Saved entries

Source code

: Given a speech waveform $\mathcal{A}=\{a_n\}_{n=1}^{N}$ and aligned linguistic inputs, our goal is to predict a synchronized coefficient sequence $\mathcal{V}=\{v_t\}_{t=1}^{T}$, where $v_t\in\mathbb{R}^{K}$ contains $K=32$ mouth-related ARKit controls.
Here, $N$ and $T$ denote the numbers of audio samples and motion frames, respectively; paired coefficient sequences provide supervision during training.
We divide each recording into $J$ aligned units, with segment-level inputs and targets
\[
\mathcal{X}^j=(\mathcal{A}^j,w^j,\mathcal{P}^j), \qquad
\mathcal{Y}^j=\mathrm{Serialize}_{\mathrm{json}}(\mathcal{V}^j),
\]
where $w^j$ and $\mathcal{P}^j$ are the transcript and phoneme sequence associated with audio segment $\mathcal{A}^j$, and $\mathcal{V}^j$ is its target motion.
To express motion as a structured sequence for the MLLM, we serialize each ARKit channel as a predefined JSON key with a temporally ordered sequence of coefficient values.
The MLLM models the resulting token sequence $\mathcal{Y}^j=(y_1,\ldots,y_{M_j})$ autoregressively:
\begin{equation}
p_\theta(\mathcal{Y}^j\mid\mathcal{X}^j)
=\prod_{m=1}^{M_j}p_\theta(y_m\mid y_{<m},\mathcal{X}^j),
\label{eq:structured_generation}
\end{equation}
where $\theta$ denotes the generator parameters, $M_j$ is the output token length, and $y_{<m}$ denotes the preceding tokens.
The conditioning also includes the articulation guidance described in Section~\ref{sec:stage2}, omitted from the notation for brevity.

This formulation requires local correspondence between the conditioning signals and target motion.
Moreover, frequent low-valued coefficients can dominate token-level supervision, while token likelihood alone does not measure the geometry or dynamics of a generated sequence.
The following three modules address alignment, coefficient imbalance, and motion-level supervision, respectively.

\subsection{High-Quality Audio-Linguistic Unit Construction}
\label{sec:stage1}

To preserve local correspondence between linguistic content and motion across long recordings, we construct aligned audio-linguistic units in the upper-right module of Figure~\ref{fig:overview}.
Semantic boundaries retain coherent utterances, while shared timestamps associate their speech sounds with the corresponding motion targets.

---

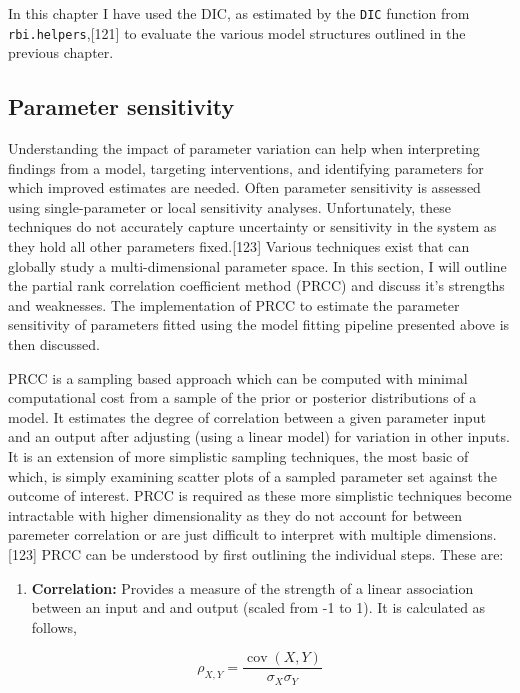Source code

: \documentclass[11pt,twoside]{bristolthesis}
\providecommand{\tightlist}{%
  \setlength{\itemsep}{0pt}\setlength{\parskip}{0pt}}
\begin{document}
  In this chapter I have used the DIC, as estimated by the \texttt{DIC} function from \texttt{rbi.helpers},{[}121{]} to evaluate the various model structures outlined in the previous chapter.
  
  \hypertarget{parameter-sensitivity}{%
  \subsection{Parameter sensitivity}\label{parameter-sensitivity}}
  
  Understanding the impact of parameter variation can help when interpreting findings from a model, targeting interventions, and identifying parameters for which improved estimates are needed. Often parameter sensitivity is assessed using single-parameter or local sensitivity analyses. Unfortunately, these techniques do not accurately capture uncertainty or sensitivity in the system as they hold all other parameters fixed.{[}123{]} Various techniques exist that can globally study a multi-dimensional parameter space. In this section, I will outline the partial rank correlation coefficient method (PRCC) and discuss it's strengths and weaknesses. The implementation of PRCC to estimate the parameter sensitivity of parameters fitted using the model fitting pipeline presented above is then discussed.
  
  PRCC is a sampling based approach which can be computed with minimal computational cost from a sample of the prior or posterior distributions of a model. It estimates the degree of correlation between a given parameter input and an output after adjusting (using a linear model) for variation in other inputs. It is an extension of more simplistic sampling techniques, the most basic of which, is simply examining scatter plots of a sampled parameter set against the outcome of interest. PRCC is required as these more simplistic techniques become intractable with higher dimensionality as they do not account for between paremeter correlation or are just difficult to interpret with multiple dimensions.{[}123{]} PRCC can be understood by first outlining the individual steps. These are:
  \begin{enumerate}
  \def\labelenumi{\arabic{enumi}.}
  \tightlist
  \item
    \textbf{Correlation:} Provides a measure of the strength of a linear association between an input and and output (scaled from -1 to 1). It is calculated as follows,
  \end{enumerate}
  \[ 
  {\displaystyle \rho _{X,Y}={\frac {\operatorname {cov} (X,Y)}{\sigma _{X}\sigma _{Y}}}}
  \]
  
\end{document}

--

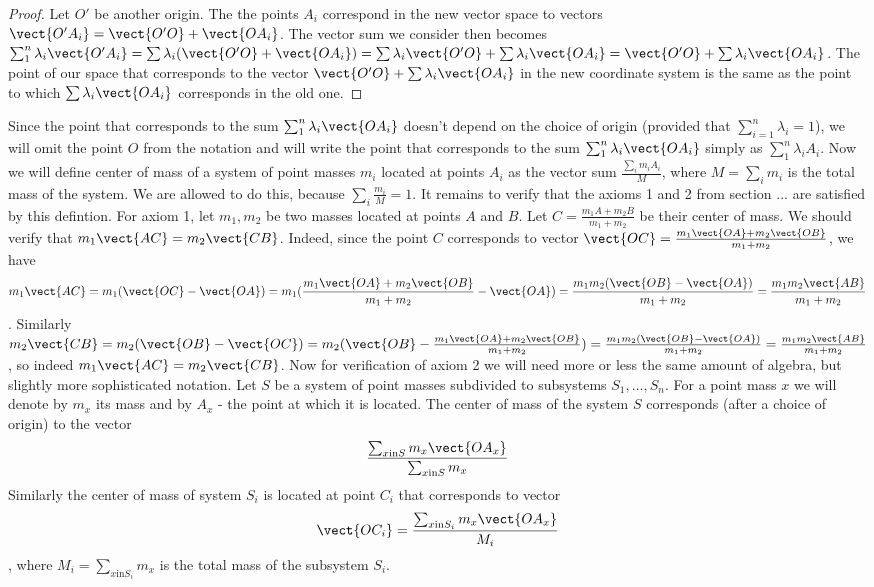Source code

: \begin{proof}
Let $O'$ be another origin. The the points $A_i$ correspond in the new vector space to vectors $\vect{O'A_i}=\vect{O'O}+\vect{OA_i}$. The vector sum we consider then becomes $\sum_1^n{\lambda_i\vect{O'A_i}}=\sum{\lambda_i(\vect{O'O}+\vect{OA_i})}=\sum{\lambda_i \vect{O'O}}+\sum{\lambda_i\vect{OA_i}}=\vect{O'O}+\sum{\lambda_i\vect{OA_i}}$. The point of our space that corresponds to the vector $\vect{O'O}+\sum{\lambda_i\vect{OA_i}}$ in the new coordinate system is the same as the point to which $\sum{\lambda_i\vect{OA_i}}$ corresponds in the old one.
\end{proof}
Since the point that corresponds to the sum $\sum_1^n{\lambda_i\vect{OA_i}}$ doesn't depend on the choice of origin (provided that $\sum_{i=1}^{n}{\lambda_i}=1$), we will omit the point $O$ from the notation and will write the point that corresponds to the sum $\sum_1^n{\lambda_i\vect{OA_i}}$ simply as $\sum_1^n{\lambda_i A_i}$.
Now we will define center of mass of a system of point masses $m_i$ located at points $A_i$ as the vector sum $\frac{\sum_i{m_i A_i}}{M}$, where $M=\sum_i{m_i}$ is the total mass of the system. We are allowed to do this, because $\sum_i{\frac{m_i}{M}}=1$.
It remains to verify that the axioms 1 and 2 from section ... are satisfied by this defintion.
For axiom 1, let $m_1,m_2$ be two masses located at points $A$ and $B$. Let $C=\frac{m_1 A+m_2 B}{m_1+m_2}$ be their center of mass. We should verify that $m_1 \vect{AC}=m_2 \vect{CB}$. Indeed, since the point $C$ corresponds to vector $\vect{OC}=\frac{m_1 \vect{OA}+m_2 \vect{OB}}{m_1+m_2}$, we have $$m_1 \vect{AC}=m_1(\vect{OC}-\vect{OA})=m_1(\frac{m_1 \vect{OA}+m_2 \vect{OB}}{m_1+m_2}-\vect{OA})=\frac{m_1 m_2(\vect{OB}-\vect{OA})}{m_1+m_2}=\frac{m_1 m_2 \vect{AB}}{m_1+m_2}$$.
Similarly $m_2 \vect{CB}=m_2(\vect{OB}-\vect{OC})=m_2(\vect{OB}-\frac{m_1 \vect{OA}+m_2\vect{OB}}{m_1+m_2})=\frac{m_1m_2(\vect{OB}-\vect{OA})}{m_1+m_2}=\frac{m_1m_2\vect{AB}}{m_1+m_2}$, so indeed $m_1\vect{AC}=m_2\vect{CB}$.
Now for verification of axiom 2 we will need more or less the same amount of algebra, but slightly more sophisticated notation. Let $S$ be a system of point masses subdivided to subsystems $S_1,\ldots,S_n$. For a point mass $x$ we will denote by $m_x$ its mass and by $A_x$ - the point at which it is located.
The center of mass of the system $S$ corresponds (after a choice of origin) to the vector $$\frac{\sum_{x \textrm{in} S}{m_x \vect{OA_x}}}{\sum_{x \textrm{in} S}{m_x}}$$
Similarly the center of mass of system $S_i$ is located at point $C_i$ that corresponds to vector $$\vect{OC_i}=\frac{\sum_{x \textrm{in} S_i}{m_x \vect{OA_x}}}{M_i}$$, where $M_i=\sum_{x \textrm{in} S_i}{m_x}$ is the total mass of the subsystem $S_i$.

- [TASK]
Each line of the data that includes "subsection" should be copied.

- [WRITTEN REPLY]
\subsection{High-Quality Audio-Linguistic Unit Construction}
  \subsection{Parameter sensitivity}\label{parameter-sensitivity}}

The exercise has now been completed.